The point is that “thinking biblically” will always trample on modern society’s civil rights, merely by being biblical. Being biblical means being frozen in time and having ancient ideas declared universal. Why this isn’t more obvious is inscrutable to some who don’t live by a set of scriptures, but having come out of it, I can only say that it is perfectly reasonable to think so if one is convinced that the bible is literally and irrevocably the word of God, dropped from his mouth to the hands of scribes writing it down; infallible, correct in all areas it touches, and binding for all time to those who believe it.
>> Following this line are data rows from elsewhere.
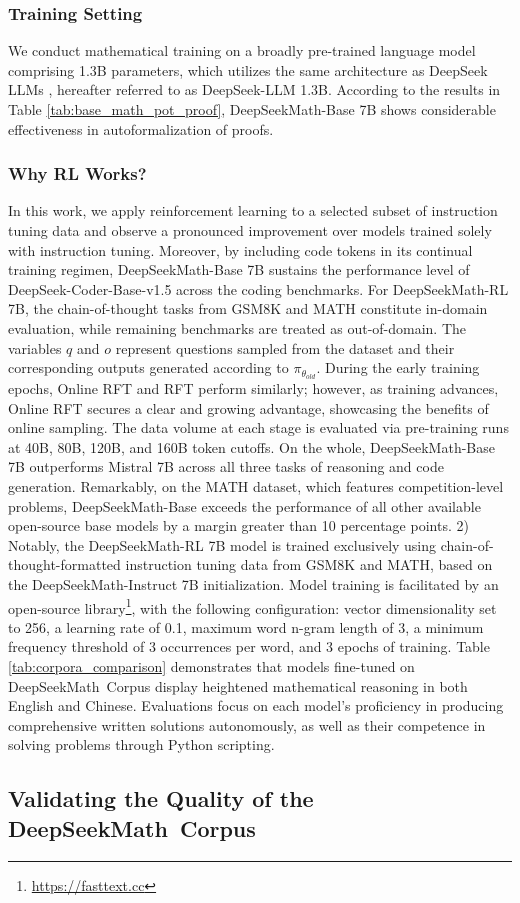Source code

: {\subsubsection{Training Setting}
\label{sec:quality-policy}
We conduct mathematical training on a broadly pre-trained language model comprising 1.3B parameters, which utilizes the same architecture as DeepSeek LLMs \citep{deepseek-llm}, hereafter referred to as DeepSeek-LLM 1.3B. According to the results in Table \ref{tab:base_math_pot_proof}, DeepSeekMath-Base 7B shows considerable effectiveness in autoformalization of proofs. \subsubsection{Why RL Works?} In this work, we apply reinforcement learning to a selected subset of instruction tuning data and observe a pronounced improvement over models trained solely with instruction tuning. Moreover, by including code tokens in its continual training regimen, DeepSeekMath-Base 7B sustains the performance level of DeepSeek-Coder-Base-v1.5 across the coding benchmarks. For DeepSeekMath-RL 7B, the chain-of-thought tasks from GSM8K and MATH constitute in-domain evaluation, while remaining benchmarks are treated as out-of-domain. The variables $q$ and $o$ represent questions sampled from the dataset and their corresponding outputs generated according to $\pi_{\theta_{old}}$. During the early training epochs, Online RFT and RFT perform similarly; however, as training advances, Online RFT secures a clear and growing advantage, showcasing the benefits of online sampling. The data volume at each stage is evaluated via pre-training runs at 40B, 80B, 120B, and 160B token cutoffs. On the whole, DeepSeekMath-Base 7B outperforms Mistral 7B \citep{mistral} across all three tasks of reasoning and code generation. Remarkably, on the MATH dataset, which features competition-level problems, DeepSeekMath-Base exceeds the performance of all other available open-source base models by a margin greater than 10 percentage points. 2) Notably, the DeepSeekMath-RL 7B model is trained exclusively using chain-of-thought-formatted instruction tuning data from GSM8K and MATH, based on the DeepSeekMath-Instruct 7B initialization. Model training is facilitated by an open-source library\footnote{\url{https://fasttext.cc}}, with the following configuration: vector dimensionality set to 256, a learning rate of 0.1, maximum word n-gram length of 3, a minimum frequency threshold of 3 occurrences per word, and 3 epochs of training. Table \ref{tab:corpora_comparison} demonstrates that models fine-tuned on DeepSeekMath~Corpus display heightened mathematical reasoning in both English and Chinese. Evaluations focus on each model's proficiency in producing comprehensive written solutions autonomously, as well as their competence in solving problems through Python scripting. \subsection{Validating the Quality of the DeepSeekMath~Corpus}

}
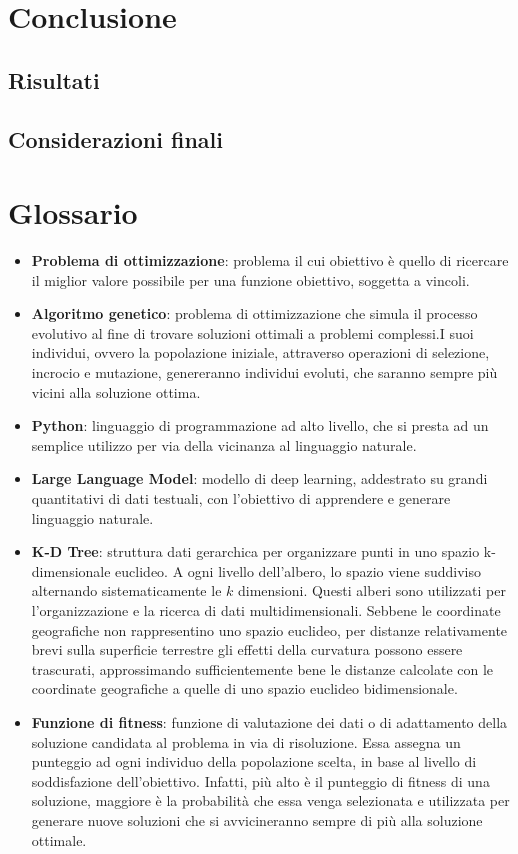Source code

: \documentclass{CSUniSchoolLabReport}
\begin{document}
\pagebreak{}

\section{Conclusione}
\subsection{Risultati}
\subsection{Considerazioni finali}

\pagebreak{}
\section{Glossario}

\begin{itemize}
   \item \textbf{Problema di ottimizzazione}: problema il cui obiettivo è quello di ricercare il miglior valore possibile per una funzione obiettivo, soggetta a vincoli.
   \item \textbf{Algoritmo genetico}: problema di ottimizzazione che simula il processo evolutivo al fine di trovare soluzioni ottimali a problemi complessi.I suoi individui, ovvero la popolazione iniziale, attraverso operazioni di selezione, incrocio e mutazione, genereranno individui evoluti, che saranno sempre più vicini alla soluzione ottima.
   \item \textbf{Python}: linguaggio di programmazione ad alto livello, che si presta ad un semplice utilizzo per via della vicinanza al linguaggio naturale.
   \item \textbf{Large Language Model}: modello di deep learning, addestrato su grandi quantitativi di dati testuali, con l'obiettivo di apprendere e generare linguaggio naturale.
   \item \textbf{K-D Tree}: struttura dati gerarchica per organizzare punti in uno spazio k-dimensionale euclideo. A ogni livello dell'albero, lo spazio viene suddiviso alternando sistematicamente le $k$ dimensioni. Questi alberi sono utilizzati per l'organizzazione e la ricerca di dati multidimensionali. Sebbene le coordinate geografiche non rappresentino uno spazio euclideo, per distanze relativamente brevi sulla superficie terrestre gli effetti della curvatura possono essere trascurati, approssimando sufficientemente bene le distanze calcolate con le coordinate geografiche a quelle di uno spazio euclideo bidimensionale.
   \item \textbf{Funzione di fitness}: funzione di valutazione dei dati o di adattamento della soluzione candidata al problema in via di risoluzione. Essa assegna un punteggio ad ogni individuo della popolazione scelta, in base al livello di soddisfazione dell'obiettivo. Infatti, più alto è il punteggio di fitness di una soluzione, maggiore è la probabilità che essa venga selezionata e utilizzata per generare nuove soluzioni che si avvicineranno sempre di più alla soluzione ottimale.
\end{itemize}
\end{document}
It’s safe and effective for circumscribing one’s life with it. Until and unless you can prove this to be untrue, you will never penetrate that fundamentalist armor. Never. How did I do it? By having an open mind and by going to college that taught mythology, literature, and philosophy, and history. By seeing that time and cultures move and evolve and change and that the God of ancient scriptures also moves, evolves, and changes according to the men who wrote things down.  And yes, being open to the ever evolving Spirit that exists in everyone and tells me truly that it matters not what a person does if they are harming no other human being because the Light of the Divine in them demands respect, dignity, and basic human rights, whether you agree with their essential and irrevocable genetic makeup or not. End of argument.